VAL D’ISÈRE LIFTS
The 99 lifts spreading the ten miles across Val d’Isère and Tignes can now carry 161,000 skiers per hour. On the busiest day of the season, that gives each skier a ride every 15 minutes. On an average day, every 7 minutes! (Particularly useless statistics, since no-one can go up and come back down that fast. But they explain why there is so little queueing.)
The new Solaise TC10 mega-bubble, with its sit-down cabins, heated seating for ten people, and wifi, is certainly a step up from the 74-year old cable car and the queue-prone Solaise Express chairlift. It carries more people, faster, and drops them closer to the rapid Madeleine, Glacier and Datcha chairlifts. And now that a whole ski class and its instructor can go up Solaise together, the top has been turned into a beginners’ area. With good snow guaranteed, beginners quickly graduate to the easy Madeleine piste, then the sky’s the limit!

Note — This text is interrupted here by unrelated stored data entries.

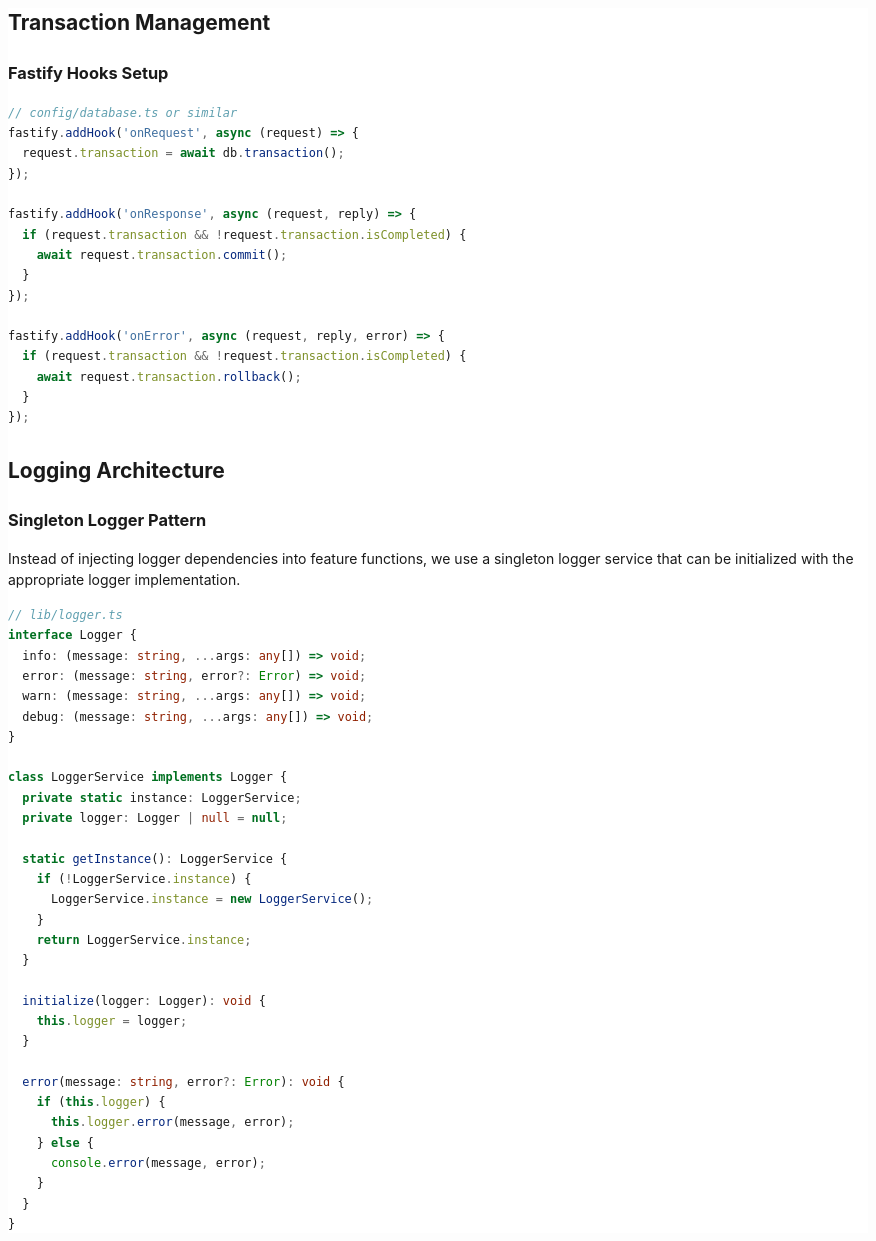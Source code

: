 ## Transaction Management

### Fastify Hooks Setup

```typescript
// config/database.ts or similar
fastify.addHook('onRequest', async (request) => {
  request.transaction = await db.transaction();
});

fastify.addHook('onResponse', async (request, reply) => {
  if (request.transaction && !request.transaction.isCompleted) {
    await request.transaction.commit();
  }
});

fastify.addHook('onError', async (request, reply, error) => {
  if (request.transaction && !request.transaction.isCompleted) {
    await request.transaction.rollback();
  }
});
```

## Logging Architecture

### Singleton Logger Pattern

Instead of injecting logger dependencies into feature functions, we use a singleton logger service that can be initialized with the appropriate logger implementation.

```typescript
// lib/logger.ts
interface Logger {
  info: (message: string, ...args: any[]) => void;
  error: (message: string, error?: Error) => void;
  warn: (message: string, ...args: any[]) => void;
  debug: (message: string, ...args: any[]) => void;
}

class LoggerService implements Logger {
  private static instance: LoggerService;
  private logger: Logger | null = null;

  static getInstance(): LoggerService {
    if (!LoggerService.instance) {
      LoggerService.instance = new LoggerService();
    }
    return LoggerService.instance;
  }

  initialize(logger: Logger): void {
    this.logger = logger;
  }

  error(message: string, error?: Error): void {
    if (this.logger) {
      this.logger.error(message, error);
    } else {
      console.error(message, error);
    }
  }
}

```
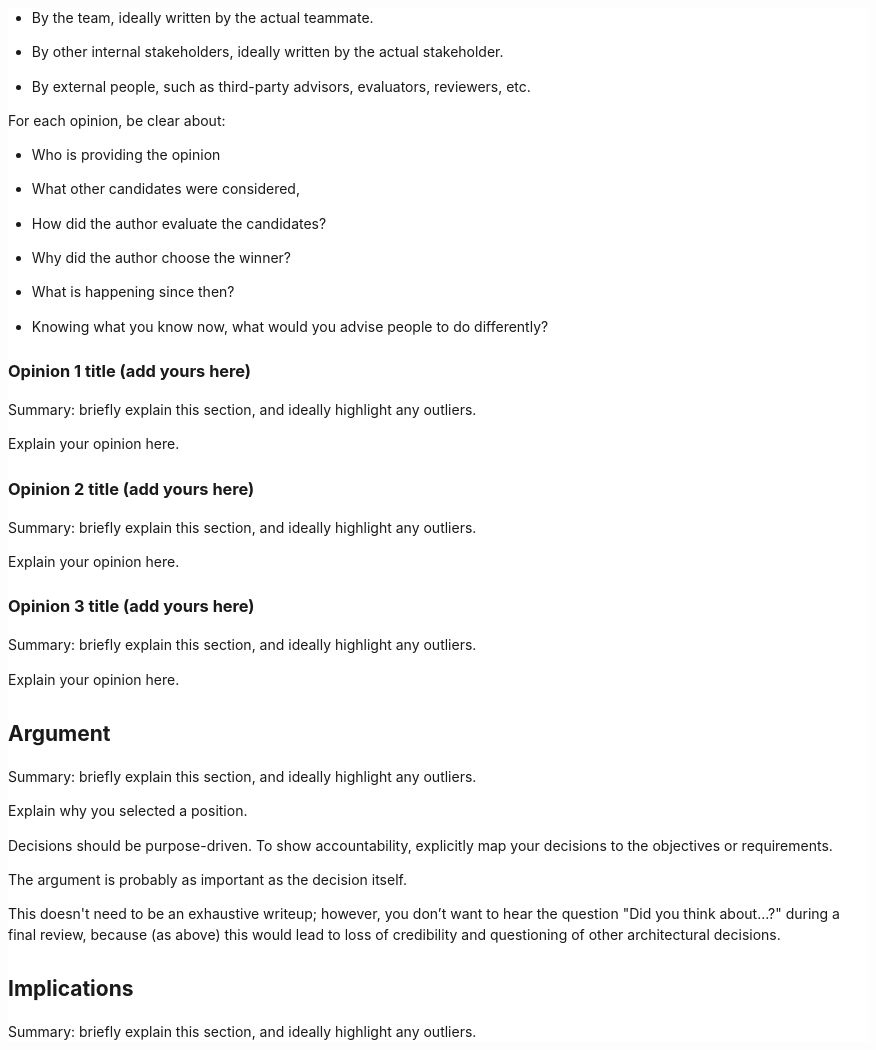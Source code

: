   * By the team, ideally written by the actual teammate.

  * By other internal stakeholders, ideally written by the actual stakeholder.

  * By external people, such as third-party advisors, evaluators, reviewers, etc.

For each opinion, be clear about:

  * Who is providing the opinion

  * What other candidates were considered, 

  * How did the author evaluate the candidates?

  * Why did the author choose the winner?

  * What is happening since then?

  * Knowing what you know now, what would you advise people to do differently?


### Opinion 1 title (add yours here)

Summary: briefly explain this section, and ideally highlight any outliers.

Explain your opinion here.


### Opinion 2 title (add yours here)

Summary: briefly explain this section, and ideally highlight any outliers.

Explain your opinion here.


### Opinion 3 title (add yours here)

Summary: briefly explain this section, and ideally highlight any outliers.

Explain your opinion here.


## Argument

Summary: briefly explain this section, and ideally highlight any outliers.

Explain why you selected a position.

Decisions should be purpose-driven. To show accountability, explicitly map your decisions to the objectives or requirements. 

The argument is probably as important as the decision itself.

This doesn't need to be an exhaustive writeup; however, you don’t want to hear the question "Did you think about...?" during a final review, because (as above) this would lead to loss of credibility and questioning of other architectural decisions. 


## Implications

Summary: briefly explain this section, and ideally highlight any outliers.
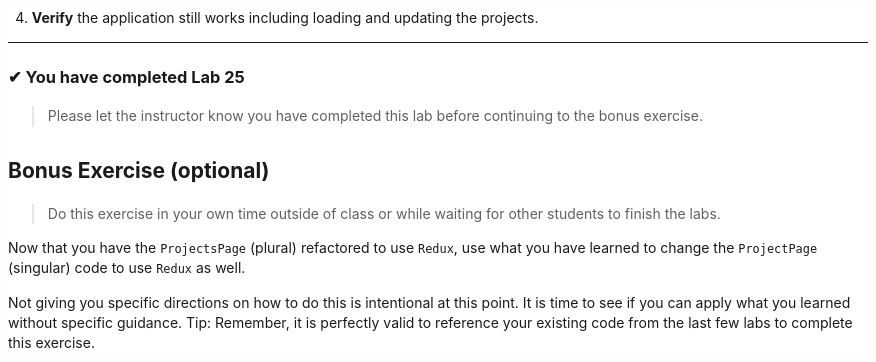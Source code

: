 4. **Verify** the application still works including loading and updating the projects.

---

### &#10004; You have completed Lab 25

> Please let the instructor know you have completed this lab before continuing to the bonus exercise.

## Bonus Exercise (optional)

> Do this exercise in your own time outside of class or while waiting for other students to finish the labs.

Now that you have the `ProjectsPage` (plural) refactored to use `Redux`, use what you have learned to change the `ProjectPage` (singular) code to use `Redux` as well.

Not giving you specific directions on how to do this is intentional at this point. It is time to see if you can apply what you learned without specific guidance. Tip: Remember, it is perfectly valid to reference your existing code from the last few labs to complete this exercise.
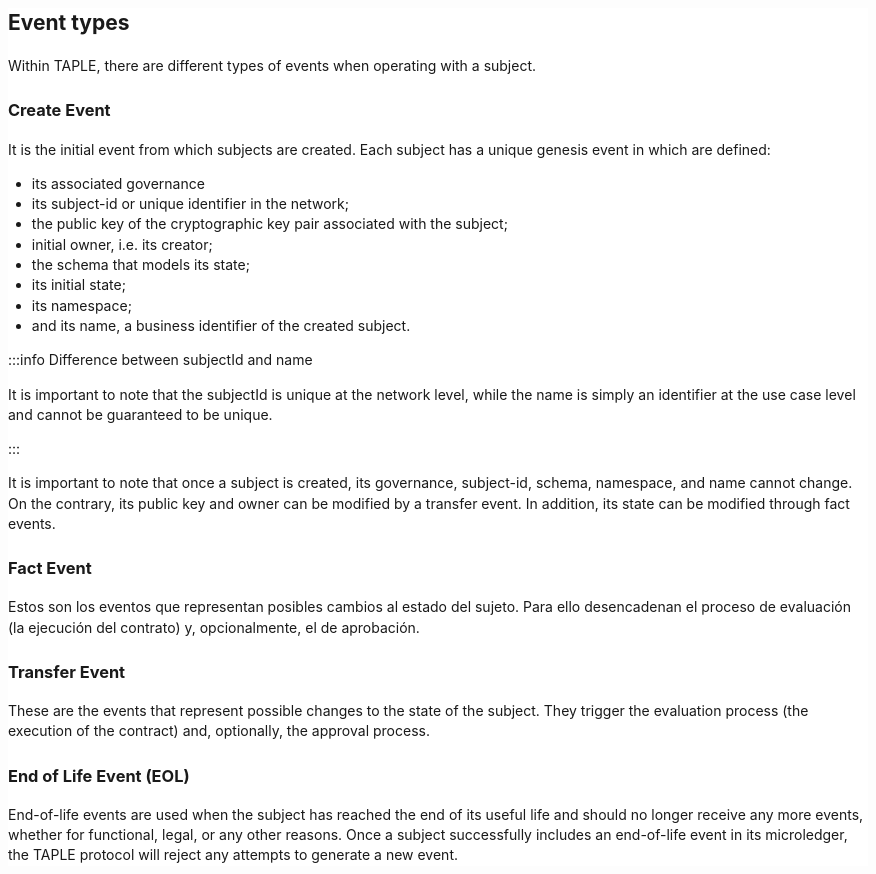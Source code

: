 ## Event types
Within TAPLE, there are different types of events when operating with a subject.

### Create Event
It is the initial event from which subjects are created. Each subject has a unique genesis event in which are defined:
- its associated governance
- its subject-id or unique identifier in the network;
- the public key of the cryptographic key pair associated with the subject;
- initial owner, i.e. its creator;
- the schema that models its state;
- its initial state;
- its namespace; 
- and its name, a business identifier of the created subject.

:::info Difference between subjectId and name

It is important to note that the subjectId is unique at the network level, while the name is simply an identifier at the use case level and cannot be guaranteed to be unique.

:::

It is important to note that once a subject is created, its governance, subject-id, schema, namespace, and name cannot change. On the contrary, its public key and owner can be modified by a transfer event. In addition, its state can be modified through fact events. 

### Fact Event
Estos son los eventos que representan posibles cambios al estado del sujeto. Para ello desencadenan el proceso de evaluación (la ejecución del contrato) y, opcionalmente, el de aprobación.

### Transfer Event 
These are the events that represent possible changes to the state of the subject. They trigger the evaluation process (the execution of the contract) and, optionally, the approval process.

### End of Life Event (EOL)
End-of-life events are used when the subject has reached the end of its useful life and should no longer receive any more events, whether for functional, legal, or any other reasons. Once a subject successfully includes an end-of-life event in its microledger, the TAPLE protocol will reject any attempts to generate a new event.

All together, the nine major lifts from Val d’Isère village can take 16,500 people per hour up the various mountains. They include the Olympique (the world’s biggest sit-down cable car), the Solaise TC10, the six-seat Laisinant Express chair lift, which gives rapid access to some superb slopes while sitting with your five best friends, the high-speed Funival underground funicular from La Daille – still the world’s fastest ski lift – and the Téléphérique de La Daille, the quickest route to Tignes.
With all these lifts from the valley floor, morning queues, even during school holidays, move quickly. The rapid six-seat up-and-over to and from Le Fornet and the incredible eight-seater to Tignes have also helped reduce waiting time and increase skiing time in recent seasons. There’s also a new 10-seat high-speed gondola going in this summer to replace the rickety old 6-seater up to the glacier at Le Fornet.
Most of Val d’Isère’s lifts are long and rapid, travelling vertically more than horizontally, so there’s a lot of skiing back down for a short trip up. Boffins really notice how well they all intermesh, without bottlenecks or cul de sacs. The hands-free lift passes work very smoothly.
The STVI, Val d’Isère’s lift company, runs not only the better half of the world’s best lift system, but also the very efficient free buses, frequent by day and regular until 02.30. Everybody uses them. With a bus stop every hundred yards or so, walking, particularly in ski boots, is cut to the minimum.